Exercise prompt —
Starting at the line with "- Enhanced templating system", retype each line exactly up to and including the final line of the records below.

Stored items
====

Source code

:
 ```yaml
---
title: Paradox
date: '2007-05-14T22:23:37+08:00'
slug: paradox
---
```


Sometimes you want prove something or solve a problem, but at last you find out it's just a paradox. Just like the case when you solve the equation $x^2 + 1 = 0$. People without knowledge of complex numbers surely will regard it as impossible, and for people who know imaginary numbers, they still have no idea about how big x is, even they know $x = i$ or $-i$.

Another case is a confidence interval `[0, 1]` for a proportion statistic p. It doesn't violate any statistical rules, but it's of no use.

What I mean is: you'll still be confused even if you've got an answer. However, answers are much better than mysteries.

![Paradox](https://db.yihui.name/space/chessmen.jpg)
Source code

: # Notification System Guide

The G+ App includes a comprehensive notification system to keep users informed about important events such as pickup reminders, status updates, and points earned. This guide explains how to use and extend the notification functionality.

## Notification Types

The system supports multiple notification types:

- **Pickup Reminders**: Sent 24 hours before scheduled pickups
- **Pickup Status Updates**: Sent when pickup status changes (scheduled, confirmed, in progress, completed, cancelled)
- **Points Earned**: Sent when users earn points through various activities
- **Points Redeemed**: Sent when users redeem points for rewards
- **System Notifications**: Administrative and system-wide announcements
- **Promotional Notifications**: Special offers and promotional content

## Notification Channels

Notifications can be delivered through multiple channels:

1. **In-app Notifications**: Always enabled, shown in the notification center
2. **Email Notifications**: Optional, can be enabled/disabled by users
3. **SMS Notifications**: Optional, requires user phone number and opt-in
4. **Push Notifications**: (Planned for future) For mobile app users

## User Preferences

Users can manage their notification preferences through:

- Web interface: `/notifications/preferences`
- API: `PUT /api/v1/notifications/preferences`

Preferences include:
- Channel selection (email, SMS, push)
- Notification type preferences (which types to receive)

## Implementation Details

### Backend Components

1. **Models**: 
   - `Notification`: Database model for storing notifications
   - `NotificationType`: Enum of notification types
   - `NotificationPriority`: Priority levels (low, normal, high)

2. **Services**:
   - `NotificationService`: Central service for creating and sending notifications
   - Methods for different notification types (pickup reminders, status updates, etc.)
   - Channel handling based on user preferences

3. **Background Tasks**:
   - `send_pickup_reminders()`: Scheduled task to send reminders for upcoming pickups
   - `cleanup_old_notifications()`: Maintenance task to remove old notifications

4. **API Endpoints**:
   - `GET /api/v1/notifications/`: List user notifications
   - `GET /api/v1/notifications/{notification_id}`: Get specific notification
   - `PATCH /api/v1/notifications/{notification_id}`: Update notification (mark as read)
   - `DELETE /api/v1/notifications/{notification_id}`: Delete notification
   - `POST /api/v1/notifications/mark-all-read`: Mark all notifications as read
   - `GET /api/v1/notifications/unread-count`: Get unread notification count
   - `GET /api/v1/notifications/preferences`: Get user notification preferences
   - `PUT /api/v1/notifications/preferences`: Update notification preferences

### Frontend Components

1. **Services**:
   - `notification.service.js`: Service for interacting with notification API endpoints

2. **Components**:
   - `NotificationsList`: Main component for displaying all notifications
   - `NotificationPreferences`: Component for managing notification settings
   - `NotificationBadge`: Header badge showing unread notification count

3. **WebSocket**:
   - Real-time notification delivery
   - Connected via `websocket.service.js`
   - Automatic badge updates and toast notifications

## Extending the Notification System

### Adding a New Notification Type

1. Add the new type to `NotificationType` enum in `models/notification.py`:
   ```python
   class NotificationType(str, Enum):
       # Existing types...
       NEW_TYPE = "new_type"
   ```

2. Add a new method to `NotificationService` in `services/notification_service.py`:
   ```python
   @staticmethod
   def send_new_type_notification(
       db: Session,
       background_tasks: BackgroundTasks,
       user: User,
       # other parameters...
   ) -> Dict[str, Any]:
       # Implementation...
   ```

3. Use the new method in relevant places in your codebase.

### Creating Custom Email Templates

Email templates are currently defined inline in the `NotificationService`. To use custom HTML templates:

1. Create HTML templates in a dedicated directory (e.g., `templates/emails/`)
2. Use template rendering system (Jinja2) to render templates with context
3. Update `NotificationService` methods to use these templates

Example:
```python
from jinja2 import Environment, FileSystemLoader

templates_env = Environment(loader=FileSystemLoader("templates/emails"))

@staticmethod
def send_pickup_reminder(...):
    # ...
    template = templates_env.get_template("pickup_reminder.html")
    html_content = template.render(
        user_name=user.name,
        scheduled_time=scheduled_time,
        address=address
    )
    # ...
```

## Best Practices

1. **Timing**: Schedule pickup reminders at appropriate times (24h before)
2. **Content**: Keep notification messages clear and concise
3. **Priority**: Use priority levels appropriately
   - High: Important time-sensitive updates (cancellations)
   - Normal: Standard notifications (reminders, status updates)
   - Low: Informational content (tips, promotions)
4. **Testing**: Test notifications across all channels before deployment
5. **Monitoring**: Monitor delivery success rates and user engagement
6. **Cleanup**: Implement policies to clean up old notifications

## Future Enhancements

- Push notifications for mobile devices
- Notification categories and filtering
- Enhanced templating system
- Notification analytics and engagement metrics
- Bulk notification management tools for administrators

====

Answer space —
- Enhanced templating system
- Notification analytics and engagement metrics
- Bulk notification management tools for administrators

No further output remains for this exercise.